The greater weight of probabilities (which is how we trade) shows buying at the 35-week EMA gives us a statistical edge (ie we win more than 50% of the time). And we are only looking for a 1% edge.
Put it this way, go to the casino with a “1% edge” and place 100,000 trades, you will most likely win.
But place say 10 or 100 bets and who knows.
It’s this statistical edge that casino’s apply to punters. That is, a small probable advantage that relies on entirely on volume (hence the free drinks and free accommodation); ie stay and play!
With trading – we have a proven statistical edge that we apply over 10,000 trades… not 10 or 100 trades.
And this is why I don’t get concerned if “15 consecutive” trades don’t work out. Because I know that over time… I will win if I stick with probabilities and prudent capital management rules.
Background article to my approach: “What’s Your Trading Edge?”
Putting it All Together…
“Cautiously bullish” are the words I would choose to describe our market.
For example, it’s nowhere near as strong as what I see with the S&P 500, however we are not suggesting it’s not a sell either.
As an aside, it was interesting to watch the RBA back pedal (at great speed) this week on the possibility of any near-term rate hikes.
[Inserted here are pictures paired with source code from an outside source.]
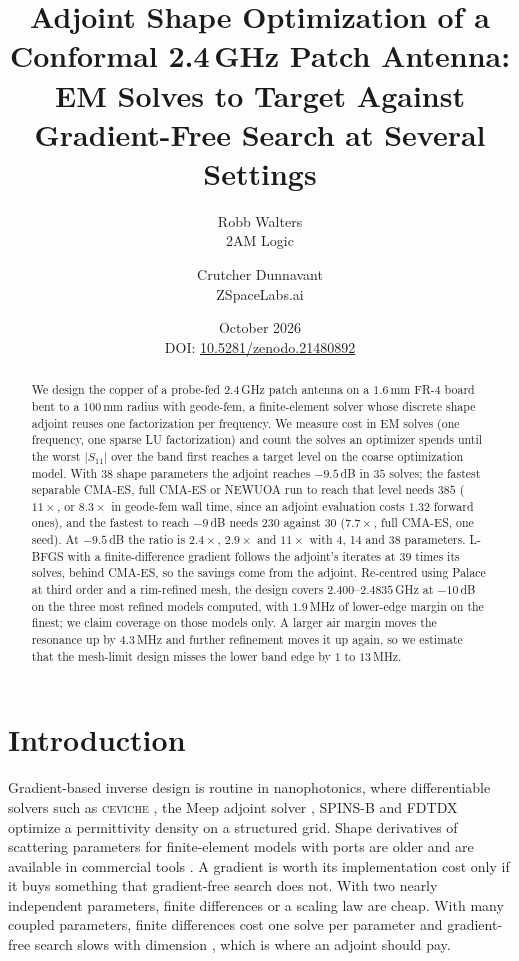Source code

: \documentclass{anvil-paper}
\title{Adjoint Shape Optimization of a Conformal 2.4\,GHz Patch Antenna:
EM Solves to Target Against Gradient-Free Search at Several Settings}
\author{Robb Walters\\
  {\normalsize 2AM Logic}
  \and Crutcher Dunnavant\\
  {\normalsize ZSpaceLabs.ai}}
\date{October 2026\\[0.5ex]
  {\normalsize DOI: \href{https://doi.org/10.5281/zenodo.21480892}{10.5281/zenodo.21480892}}}
\begin{document}
\maketitle

\begin{abstract}
We design the copper of a probe-fed 2.4\,GHz patch antenna on a $1.6$\,mm
FR-4 board bent to a $100$\,mm radius with geode-fem, a finite-element
solver whose discrete shape adjoint reuses one factorization per frequency.
We measure cost in EM solves (one frequency, one sparse LU factorization) and
count the solves an optimizer spends until the worst $|S_{11}|$ over the band
first reaches a target level on the coarse optimization model. With
38 shape parameters the adjoint reaches $-9.5$\,dB in $35$ solves; the fastest
separable CMA-ES, full CMA-ES or NEWUOA run to reach that level needs $385$
($11\times$, or $8.3\times$ in geode-fem wall time, since an adjoint
evaluation costs $1.32$ forward ones), and the fastest to reach $-9$\,dB needs
$230$ against $30$ ($7.7\times$, full CMA-ES, one seed). At $-9.5$\,dB the
ratio is $2.4\times$, $2.9\times$ and $11\times$ with 4, 14 and 38 parameters.
L-BFGS with a finite-difference gradient follows the adjoint's iterates at
$39$ times its solves, behind CMA-ES, so the savings come from the adjoint.
Re-centred using Palace at third order and a rim-refined mesh, the design
covers $2.400$--$2.4835$\,GHz at $-10$\,dB on the three most refined models
computed, with $1.9$\,MHz of lower-edge margin on the finest; we claim
coverage on those models only. A larger air margin moves the resonance up by
$4.3$\,MHz and further refinement moves it up again, so we estimate that the
mesh-limit design misses the lower band edge by $1$ to $13$\,MHz.
\end{abstract}

\section{Introduction}
\label{sec:intro}

Gradient-based inverse design is routine in nanophotonics, where
differentiable solvers such as \textsc{ceviche} \citep{hughes2019forward},
the Meep adjoint solver \citep{hammond2022meepadjoint}, SPINS-B
\citep{su_spinsb} and FDTDX \citep{mahlau2026fdtdx} optimize a permittivity
density on a structured grid. Shape derivatives of scattering parameters for
finite-element models with ports are older
\citep{webb2000design,georgieva2002feasible,nikolova2004adjoint} and are
available in commercial tools
\citep{ansys_hfss_derivatives,comsol_sensitivity_method}. A gradient is worth
its implementation cost only if it buys something that gradient-free search
does not. With two nearly independent parameters, finite differences or a
scaling law are cheap. With many coupled parameters, finite differences cost
one solve per parameter and gradient-free search slows with dimension
\citep{rios2013derivative}, which is where an adjoint should pay.
\end{document}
We laughed out loud – after slamming their latest minutes. Here’s The Australian:
Mr Debelle added that the current cash rate in Australia is low because the neutral rate is lower than it used to be as a result of both international and domestic developments. This means the current rate of 1.5 per cent is not as expansionary as it would have been in the 1990s or the first half of the 2000s, he said.
Looking ahead, the neutral policy rate both here in Australia as well as in other advanced economies is likely to remain lower than it was in the past, he added.
While other major central banks have turned less dovish in recent months, the RBA appears uninterested in following their lead…
Uninterested because they can’t!
Let’s get it right.
Time to wrap this post up… I have taken up too much of your Sunday already.
We will have many more laughs at Tweedledee and Tweedledum soon enough — they don’t make it too hard.
From a trading perspective folks – all you need to is low rates (ie zero in real terms) are a boost for risk assets (eg stocks and houses).